### Required work
All records are to be restated exactly, each line as it reads.

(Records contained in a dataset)
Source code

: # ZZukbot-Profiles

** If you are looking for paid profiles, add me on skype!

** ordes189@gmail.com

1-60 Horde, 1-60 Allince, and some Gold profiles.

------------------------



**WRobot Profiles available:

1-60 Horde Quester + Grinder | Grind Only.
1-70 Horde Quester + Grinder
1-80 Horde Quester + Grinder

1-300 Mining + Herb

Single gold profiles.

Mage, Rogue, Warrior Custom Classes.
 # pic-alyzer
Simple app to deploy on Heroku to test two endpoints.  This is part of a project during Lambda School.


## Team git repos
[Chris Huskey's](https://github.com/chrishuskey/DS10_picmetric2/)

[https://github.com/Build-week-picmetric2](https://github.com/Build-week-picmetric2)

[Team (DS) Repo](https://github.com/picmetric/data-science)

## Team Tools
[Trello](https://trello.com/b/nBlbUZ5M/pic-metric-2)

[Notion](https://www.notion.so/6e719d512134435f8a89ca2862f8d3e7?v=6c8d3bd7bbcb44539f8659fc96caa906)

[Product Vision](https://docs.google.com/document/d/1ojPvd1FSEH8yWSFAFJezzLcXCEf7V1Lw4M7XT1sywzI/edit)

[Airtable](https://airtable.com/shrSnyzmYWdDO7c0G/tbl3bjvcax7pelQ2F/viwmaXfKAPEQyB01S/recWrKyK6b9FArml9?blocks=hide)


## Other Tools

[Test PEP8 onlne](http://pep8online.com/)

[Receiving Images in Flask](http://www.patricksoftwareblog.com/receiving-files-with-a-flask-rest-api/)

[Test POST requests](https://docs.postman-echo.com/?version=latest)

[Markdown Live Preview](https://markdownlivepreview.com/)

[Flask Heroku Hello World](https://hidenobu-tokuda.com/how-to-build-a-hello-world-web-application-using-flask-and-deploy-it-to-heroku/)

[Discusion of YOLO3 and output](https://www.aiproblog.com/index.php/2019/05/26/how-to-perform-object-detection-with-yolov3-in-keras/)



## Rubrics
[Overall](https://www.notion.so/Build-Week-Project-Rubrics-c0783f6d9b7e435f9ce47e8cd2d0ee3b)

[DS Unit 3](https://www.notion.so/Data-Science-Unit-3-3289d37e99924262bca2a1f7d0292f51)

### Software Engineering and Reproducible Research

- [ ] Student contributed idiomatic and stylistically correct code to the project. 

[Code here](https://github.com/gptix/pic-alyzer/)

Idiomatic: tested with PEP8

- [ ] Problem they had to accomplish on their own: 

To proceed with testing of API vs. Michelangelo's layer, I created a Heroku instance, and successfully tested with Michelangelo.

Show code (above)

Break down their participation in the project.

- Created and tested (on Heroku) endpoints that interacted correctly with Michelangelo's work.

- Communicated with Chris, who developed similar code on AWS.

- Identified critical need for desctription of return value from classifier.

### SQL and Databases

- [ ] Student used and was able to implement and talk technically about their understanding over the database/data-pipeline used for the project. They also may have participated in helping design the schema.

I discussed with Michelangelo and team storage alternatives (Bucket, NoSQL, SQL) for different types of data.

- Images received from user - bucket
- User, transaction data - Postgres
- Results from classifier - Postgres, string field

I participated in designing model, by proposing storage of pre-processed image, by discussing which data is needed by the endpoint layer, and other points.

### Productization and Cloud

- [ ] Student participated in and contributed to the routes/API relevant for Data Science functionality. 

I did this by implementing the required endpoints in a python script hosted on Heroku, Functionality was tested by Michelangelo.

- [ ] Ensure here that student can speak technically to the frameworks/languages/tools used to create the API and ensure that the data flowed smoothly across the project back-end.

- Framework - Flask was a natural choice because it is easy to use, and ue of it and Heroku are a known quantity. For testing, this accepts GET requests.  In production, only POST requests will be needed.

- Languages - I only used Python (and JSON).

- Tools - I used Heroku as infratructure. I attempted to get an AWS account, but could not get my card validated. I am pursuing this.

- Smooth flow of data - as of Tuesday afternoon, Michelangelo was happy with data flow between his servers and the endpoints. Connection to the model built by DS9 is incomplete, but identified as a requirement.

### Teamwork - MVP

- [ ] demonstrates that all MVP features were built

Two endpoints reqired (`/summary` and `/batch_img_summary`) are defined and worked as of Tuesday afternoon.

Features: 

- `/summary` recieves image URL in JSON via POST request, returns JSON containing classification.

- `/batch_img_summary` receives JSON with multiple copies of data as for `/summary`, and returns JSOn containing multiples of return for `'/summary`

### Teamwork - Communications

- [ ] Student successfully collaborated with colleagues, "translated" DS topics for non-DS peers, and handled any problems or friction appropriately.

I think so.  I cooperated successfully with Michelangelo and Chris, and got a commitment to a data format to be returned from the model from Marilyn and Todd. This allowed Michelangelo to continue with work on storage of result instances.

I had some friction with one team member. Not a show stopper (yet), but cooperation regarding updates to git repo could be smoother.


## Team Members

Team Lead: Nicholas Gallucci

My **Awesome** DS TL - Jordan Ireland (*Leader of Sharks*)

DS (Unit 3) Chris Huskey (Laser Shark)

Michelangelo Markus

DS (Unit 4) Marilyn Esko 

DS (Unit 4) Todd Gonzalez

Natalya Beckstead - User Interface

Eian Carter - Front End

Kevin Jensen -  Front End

### Exercise answer
Source code

: # ZZukbot-Profiles

** If you are looking for paid profiles, add me on skype!

** ordes189@gmail.com

1-60 Horde, 1-60 Allince, and some Gold profiles.

------------------------



**WRobot Profiles available:

1-60 Horde Quester + Grinder | Grind Only.
1-70 Horde Quester + Grinder
1-80 Horde Quester + Grinder

1-300 Mining + Herb

Single gold profiles.

Mage, Rogue, Warrior Custom Classes.
 # pic-alyzer
Simple app to deploy on Heroku to test two endpoints.  This is part of a project during Lambda School.


## Team git repos
[Chris Huskey's](https://github.com/chrishuskey/DS10_picmetric2/)

[https://github.com/Build-week-picmetric2](https://github.com/Build-week-picmetric2)

[Team (DS) Repo](https://github.com/picmetric/data-science)

## Team Tools
[Trello](https://trello.com/b/nBlbUZ5M/pic-metric-2)

[Notion](https://www.notion.so/6e719d512134435f8a89ca2862f8d3e7?v=6c8d3bd7bbcb44539f8659fc96caa906)

[Product Vision](https://docs.google.com/document/d/1ojPvd1FSEH8yWSFAFJezzLcXCEf7V1Lw4M7XT1sywzI/edit)

[Airtable](https://airtable.com/shrSnyzmYWdDO7c0G/tbl3bjvcax7pelQ2F/viwmaXfKAPEQyB01S/recWrKyK6b9FArml9?blocks=hide)


## Other Tools

[Test PEP8 onlne](http://pep8online.com/)

[Receiving Images in Flask](http://www.patricksoftwareblog.com/receiving-files-with-a-flask-rest-api/)

[Test POST requests](https://docs.postman-echo.com/?version=latest)

[Markdown Live Preview](https://markdownlivepreview.com/)

[Flask Heroku Hello World](https://hidenobu-tokuda.com/how-to-build-a-hello-world-web-application-using-flask-and-deploy-it-to-heroku/)

[Discusion of YOLO3 and output](https://www.aiproblog.com/index.php/2019/05/26/how-to-perform-object-detection-with-yolov3-in-keras/)



## Rubrics
[Overall](https://www.notion.so/Build-Week-Project-Rubrics-c0783f6d9b7e435f9ce47e8cd2d0ee3b)

[DS Unit 3](https://www.notion.so/Data-Science-Unit-3-3289d37e99924262bca2a1f7d0292f51)

### Software Engineering and Reproducible Research

- [ ] Student contributed idiomatic and stylistically correct code to the project. 

[Code here](https://github.com/gptix/pic-alyzer/)

Idiomatic: tested with PEP8

- [ ] Problem they had to accomplish on their own: 

To proceed with testing of API vs. Michelangelo's layer, I created a Heroku instance, and successfully tested with Michelangelo.

Show code (above)

Break down their participation in the project.

- Created and tested (on Heroku) endpoints that interacted correctly with Michelangelo's work.

- Communicated with Chris, who developed similar code on AWS.

- Identified critical need for desctription of return value from classifier.

### SQL and Databases

- [ ] Student used and was able to implement and talk technically about their understanding over the database/data-pipeline used for the project. They also may have participated in helping design the schema.

I discussed with Michelangelo and team storage alternatives (Bucket, NoSQL, SQL) for different types of data.

- Images received from user - bucket
- User, transaction data - Postgres
- Results from classifier - Postgres, string field

I participated in designing model, by proposing storage of pre-processed image, by discussing which data is needed by the endpoint layer, and other points.

### Productization and Cloud

- [ ] Student participated in and contributed to the routes/API relevant for Data Science functionality. 

I did this by implementing the required endpoints in a python script hosted on Heroku, Functionality was tested by Michelangelo.

- [ ] Ensure here that student can speak technically to the frameworks/languages/tools used to create the API and ensure that the data flowed smoothly across the project back-end.

- Framework - Flask was a natural choice because it is easy to use, and ue of it and Heroku are a known quantity. For testing, this accepts GET requests.  In production, only POST requests will be needed.

- Languages - I only used Python (and JSON).

- Tools - I used Heroku as infratructure. I attempted to get an AWS account, but could not get my card validated. I am pursuing this.

- Smooth flow of data - as of Tuesday afternoon, Michelangelo was happy with data flow between his servers and the endpoints. Connection to the model built by DS9 is incomplete, but identified as a requirement.

### Teamwork - MVP

- [ ] demonstrates that all MVP features were built

Two endpoints reqired (`/summary` and `/batch_img_summary`) are defined and worked as of Tuesday afternoon.

Features: 

- `/summary` recieves image URL in JSON via POST request, returns JSON containing classification.

- `/batch_img_summary` receives JSON with multiple copies of data as for `/summary`, and returns JSOn containing multiples of return for `'/summary`

### Teamwork - Communications

- [ ] Student successfully collaborated with colleagues, "translated" DS topics for non-DS peers, and handled any problems or friction appropriately.

I think so.  I cooperated successfully with Michelangelo and Chris, and got a commitment to a data format to be returned from the model from Marilyn and Todd. This allowed Michelangelo to continue with work on storage of result instances.

I had some friction with one team member. Not a show stopper (yet), but cooperation regarding updates to git repo could be smoother.


## Team Members

Team Lead: Nicholas Gallucci

My **Awesome** DS TL - Jordan Ireland (*Leader of Sharks*)

DS (Unit 3) Chris Huskey (Laser Shark)

Michelangelo Markus

DS (Unit 4) Marilyn Esko 

DS (Unit 4) Todd Gonzalez

Natalya Beckstead - User Interface

Eian Carter - Front End

Kevin Jensen -  Front End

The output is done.